Public web crawler projects

December 2, 2009

Several people have pointed me to other public/non-profit projects doing large-scale public web crawls, so I thought I’d summarize the ones I now know about below. And if you know of others, please add your comments and I’ll update the list.

  • Wayback Machine – A time-series snapshot of important web pages, from 1996 to present. 150B pages crawled in total as of 2009. The data is searchable, but not available in raw format AFAIK. The work is part of the Internet Archive organization, and uses Heritrix for crawling.
  • CDL Web Archiving Service – The California Digital Library provides the Web Archiving Service to enable librarians and scholars to create archives of captured web sites and publications. Similar to the Wayback Machine, they use Heritrix and other software from the Internet Archive, and the results are searchable but not available in raw format.
  • CommonCrawl – Their goal is to build, maintain and make widely available a comprehensive crawl of the Internet. They use Nutch (useragent is ccBot). I’ve seen Ahad Rana post to the Nutch list. So far I haven’t seen any actual search or raw data results from this project. The do have a cool public “crawl stats” page.
  • UK Web Archive – A “Wayback Machine” for UK web sites.
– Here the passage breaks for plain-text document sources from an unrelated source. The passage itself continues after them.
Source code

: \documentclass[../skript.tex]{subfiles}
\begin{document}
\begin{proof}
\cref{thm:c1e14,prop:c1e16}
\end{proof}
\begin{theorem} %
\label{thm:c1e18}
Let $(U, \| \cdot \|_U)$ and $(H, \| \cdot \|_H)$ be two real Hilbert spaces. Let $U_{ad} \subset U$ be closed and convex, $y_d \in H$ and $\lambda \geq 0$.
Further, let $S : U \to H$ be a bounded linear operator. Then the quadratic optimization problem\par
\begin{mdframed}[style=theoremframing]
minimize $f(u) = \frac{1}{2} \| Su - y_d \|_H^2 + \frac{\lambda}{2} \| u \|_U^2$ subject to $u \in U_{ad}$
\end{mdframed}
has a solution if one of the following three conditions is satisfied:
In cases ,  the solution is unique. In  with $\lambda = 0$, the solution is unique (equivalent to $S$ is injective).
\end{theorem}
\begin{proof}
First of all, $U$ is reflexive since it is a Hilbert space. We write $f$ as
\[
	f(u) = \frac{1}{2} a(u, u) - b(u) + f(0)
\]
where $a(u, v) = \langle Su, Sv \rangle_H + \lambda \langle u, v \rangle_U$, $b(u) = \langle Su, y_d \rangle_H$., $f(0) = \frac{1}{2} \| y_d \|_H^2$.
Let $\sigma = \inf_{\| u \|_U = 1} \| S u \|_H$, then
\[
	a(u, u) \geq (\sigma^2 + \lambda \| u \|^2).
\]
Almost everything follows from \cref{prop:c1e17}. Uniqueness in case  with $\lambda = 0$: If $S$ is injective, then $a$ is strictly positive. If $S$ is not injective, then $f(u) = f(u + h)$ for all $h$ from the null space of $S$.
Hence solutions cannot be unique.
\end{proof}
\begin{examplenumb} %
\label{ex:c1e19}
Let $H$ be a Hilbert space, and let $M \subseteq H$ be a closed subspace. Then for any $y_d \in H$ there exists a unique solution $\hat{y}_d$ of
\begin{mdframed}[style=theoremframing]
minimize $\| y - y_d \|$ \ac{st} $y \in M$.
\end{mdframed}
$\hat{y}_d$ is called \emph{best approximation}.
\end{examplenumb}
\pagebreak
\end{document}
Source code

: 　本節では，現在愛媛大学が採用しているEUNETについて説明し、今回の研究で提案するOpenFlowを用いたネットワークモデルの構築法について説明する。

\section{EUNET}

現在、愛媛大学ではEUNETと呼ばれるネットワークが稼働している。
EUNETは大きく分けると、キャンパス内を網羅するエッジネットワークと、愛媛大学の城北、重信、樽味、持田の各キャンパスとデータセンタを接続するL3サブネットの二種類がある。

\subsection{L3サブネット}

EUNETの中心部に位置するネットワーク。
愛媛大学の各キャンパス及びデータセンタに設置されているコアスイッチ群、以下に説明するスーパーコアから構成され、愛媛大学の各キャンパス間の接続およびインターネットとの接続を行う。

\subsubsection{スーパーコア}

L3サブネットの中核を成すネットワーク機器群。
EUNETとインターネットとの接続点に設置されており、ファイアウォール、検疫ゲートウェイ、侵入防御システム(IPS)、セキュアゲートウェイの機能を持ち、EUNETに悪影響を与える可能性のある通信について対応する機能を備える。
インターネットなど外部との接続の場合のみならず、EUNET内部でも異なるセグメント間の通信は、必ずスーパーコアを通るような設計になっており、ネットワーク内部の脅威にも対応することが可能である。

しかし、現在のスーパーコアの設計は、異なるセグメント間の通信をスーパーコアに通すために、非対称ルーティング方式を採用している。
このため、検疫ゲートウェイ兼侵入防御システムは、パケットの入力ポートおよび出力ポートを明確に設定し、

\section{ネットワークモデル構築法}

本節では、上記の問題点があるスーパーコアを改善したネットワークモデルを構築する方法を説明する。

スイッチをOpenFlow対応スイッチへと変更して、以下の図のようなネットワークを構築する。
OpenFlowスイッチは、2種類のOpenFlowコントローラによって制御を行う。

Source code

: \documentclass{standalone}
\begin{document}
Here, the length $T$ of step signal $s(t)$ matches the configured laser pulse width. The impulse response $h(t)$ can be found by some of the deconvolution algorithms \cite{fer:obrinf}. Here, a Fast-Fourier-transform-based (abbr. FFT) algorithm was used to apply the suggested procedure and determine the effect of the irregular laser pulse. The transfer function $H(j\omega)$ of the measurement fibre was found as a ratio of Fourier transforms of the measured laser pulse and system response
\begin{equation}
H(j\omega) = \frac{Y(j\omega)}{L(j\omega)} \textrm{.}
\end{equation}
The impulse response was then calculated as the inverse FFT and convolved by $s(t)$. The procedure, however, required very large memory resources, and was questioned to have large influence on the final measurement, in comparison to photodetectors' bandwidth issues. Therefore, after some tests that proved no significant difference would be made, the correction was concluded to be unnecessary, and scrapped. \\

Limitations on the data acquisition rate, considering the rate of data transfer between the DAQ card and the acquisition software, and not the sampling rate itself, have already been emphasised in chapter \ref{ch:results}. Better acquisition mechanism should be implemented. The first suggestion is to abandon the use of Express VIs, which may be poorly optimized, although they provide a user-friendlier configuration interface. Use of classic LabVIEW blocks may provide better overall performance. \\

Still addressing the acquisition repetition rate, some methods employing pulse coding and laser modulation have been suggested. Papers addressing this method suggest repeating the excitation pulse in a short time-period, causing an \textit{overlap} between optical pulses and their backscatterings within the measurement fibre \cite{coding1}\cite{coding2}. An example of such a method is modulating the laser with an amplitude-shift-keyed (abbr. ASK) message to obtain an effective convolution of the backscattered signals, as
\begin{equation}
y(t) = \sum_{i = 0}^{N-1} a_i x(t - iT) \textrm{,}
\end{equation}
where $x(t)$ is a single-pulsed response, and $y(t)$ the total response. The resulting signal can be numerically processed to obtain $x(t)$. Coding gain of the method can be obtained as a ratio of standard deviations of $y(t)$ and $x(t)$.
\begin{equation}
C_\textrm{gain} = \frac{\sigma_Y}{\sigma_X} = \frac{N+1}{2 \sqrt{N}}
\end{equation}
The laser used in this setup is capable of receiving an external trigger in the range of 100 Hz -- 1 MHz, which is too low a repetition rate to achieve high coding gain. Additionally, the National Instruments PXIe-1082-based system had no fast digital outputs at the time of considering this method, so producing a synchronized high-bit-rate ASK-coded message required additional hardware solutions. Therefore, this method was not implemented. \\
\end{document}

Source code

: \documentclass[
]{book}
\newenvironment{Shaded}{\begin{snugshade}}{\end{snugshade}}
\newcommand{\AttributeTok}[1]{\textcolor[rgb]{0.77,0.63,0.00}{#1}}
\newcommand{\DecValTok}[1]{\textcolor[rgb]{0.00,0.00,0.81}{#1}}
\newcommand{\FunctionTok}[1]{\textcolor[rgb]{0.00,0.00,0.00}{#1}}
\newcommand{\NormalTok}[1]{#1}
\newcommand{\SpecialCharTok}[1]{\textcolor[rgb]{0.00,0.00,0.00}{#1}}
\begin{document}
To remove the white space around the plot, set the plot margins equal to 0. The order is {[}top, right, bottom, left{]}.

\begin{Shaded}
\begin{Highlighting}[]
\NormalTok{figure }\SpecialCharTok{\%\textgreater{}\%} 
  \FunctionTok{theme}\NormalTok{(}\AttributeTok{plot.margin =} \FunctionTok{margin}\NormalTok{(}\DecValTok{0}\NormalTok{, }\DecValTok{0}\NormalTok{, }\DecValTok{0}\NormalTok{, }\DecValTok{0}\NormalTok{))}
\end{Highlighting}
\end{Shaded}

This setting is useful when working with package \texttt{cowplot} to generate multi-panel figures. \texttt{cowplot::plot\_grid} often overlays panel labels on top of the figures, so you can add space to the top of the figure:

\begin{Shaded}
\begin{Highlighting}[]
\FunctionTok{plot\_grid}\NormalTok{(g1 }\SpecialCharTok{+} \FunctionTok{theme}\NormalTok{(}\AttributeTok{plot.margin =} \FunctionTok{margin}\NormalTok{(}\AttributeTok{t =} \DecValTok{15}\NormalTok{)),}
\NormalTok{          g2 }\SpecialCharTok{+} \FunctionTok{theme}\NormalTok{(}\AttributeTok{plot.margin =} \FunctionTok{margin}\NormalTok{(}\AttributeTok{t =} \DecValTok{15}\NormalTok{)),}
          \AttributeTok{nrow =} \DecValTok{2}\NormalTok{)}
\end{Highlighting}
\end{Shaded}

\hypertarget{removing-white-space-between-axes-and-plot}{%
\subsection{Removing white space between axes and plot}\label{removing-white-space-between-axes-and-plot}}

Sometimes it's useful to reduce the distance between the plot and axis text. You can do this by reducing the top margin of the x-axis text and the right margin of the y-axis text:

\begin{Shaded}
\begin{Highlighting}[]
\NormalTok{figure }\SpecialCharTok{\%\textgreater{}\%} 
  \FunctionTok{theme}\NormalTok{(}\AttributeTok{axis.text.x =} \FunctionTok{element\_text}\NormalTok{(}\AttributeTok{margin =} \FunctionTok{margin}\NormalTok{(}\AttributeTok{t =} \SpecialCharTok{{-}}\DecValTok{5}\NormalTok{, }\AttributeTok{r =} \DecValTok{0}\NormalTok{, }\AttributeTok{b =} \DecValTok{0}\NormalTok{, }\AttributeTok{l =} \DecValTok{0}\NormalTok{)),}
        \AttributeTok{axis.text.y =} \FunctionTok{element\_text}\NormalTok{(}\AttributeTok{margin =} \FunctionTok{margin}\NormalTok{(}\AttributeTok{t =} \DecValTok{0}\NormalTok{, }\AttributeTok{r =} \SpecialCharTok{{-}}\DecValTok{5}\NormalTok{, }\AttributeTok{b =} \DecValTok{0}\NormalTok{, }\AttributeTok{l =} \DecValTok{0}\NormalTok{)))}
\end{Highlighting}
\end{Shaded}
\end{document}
Provided by the British Library. Searchable, but no raw data that I can see. They in turn sponsor the Web Curator Tool, which is an open-source workflow management application for selective web archiving (driver for Heritrix).
  • Isara Search – A project sponsored by Isara Charity Organization to build the world’s first non-profit search engine. Based in Thailand, using Nutch. No search/data available yet.
  • ClueWeb09 – The ClueWeb09 dataset was created by the Language Technologies Institute at Carnegie Mellon University to support research on information retrieval and related human language technologies. The dataset consists of 1 billion web pages, in ten languages, collected in January and February 2009. The data is available to researchers who sign a legal agreement and pay $750 for the hard disks needed to store the data.
  • WebBase – The Stanford WebBase project has been collecting topic focused snapshots of Web sites. All the resulting archives are available to the public via fast download streams. The useragent is WebVac (was Pita). There’s also a web GUI for fetching specific crawl sets.
  • Laboratory for Web Algorithmics – Uses UbiCrawler to create large-scale link graph datasets that can be freely downloaded.

One Response to “Public web crawler projects”

  1. There are also the Web As Corpus datasets, which are available upon request. They are crawls of the .uk domain, as well as .de, .jp, and a few others IIRC. Some of them have been dependency parsed.